++++ DATA PROVIDED

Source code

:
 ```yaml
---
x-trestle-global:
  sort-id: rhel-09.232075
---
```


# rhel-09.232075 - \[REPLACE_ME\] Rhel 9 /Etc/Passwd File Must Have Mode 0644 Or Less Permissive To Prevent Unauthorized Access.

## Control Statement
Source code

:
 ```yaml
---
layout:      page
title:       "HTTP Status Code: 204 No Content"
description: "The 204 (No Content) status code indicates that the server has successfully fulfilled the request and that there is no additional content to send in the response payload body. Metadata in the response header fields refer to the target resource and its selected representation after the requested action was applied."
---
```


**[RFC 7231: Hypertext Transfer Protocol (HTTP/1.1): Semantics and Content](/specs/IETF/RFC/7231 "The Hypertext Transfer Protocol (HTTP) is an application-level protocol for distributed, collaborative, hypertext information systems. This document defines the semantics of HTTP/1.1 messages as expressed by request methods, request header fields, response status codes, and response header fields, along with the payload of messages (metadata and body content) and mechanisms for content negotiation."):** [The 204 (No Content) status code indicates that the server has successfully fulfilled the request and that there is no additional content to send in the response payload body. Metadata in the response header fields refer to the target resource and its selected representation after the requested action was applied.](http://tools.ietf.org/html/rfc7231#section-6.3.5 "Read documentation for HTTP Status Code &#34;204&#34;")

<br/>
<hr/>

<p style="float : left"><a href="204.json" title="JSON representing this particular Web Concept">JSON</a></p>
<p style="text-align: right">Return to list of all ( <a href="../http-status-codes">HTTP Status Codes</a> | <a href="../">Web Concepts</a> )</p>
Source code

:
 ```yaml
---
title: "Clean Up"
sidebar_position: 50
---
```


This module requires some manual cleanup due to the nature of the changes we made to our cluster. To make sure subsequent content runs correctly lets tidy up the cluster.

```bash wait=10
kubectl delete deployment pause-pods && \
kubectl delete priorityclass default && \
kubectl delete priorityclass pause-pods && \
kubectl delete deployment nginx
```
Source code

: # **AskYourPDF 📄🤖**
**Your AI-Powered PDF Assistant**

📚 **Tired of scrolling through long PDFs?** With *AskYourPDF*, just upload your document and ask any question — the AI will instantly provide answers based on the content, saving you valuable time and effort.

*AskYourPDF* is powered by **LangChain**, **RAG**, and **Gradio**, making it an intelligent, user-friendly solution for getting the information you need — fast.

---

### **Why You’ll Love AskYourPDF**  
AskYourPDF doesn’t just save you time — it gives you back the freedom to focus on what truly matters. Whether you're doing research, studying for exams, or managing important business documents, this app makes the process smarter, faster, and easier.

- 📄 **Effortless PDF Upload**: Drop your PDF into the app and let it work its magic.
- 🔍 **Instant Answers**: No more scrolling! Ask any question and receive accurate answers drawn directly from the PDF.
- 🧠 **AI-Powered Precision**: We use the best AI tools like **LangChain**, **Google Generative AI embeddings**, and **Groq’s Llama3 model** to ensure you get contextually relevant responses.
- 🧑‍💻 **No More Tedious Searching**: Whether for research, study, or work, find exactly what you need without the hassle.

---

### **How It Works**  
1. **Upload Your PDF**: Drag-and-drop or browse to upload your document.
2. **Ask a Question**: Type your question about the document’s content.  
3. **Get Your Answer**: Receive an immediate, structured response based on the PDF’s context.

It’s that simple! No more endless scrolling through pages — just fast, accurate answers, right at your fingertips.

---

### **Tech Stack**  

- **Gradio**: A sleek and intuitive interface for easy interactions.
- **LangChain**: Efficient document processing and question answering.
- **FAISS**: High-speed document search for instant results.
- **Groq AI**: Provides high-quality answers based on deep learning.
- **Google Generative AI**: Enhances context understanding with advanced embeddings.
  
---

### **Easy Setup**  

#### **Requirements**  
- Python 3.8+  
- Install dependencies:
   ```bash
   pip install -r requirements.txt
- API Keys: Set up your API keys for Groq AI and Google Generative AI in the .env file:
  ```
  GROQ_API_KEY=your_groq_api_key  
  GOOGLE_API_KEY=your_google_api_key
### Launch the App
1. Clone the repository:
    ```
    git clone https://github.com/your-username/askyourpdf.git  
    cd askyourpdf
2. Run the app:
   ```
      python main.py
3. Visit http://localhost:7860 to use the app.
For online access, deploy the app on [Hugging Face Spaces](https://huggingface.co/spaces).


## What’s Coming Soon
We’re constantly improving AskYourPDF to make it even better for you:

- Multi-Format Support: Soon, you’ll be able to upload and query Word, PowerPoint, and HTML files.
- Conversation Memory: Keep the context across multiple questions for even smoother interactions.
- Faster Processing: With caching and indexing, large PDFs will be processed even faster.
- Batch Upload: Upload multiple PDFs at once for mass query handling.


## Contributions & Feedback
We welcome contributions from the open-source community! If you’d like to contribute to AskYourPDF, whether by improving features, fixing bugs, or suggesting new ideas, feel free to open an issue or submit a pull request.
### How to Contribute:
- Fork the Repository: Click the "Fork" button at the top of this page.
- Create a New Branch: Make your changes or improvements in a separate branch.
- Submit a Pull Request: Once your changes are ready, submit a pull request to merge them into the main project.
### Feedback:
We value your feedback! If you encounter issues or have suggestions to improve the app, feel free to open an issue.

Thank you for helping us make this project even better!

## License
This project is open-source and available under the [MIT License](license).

++++++++

Among the entries above, how many lines have the string "server" in them? Only the number should be given.

2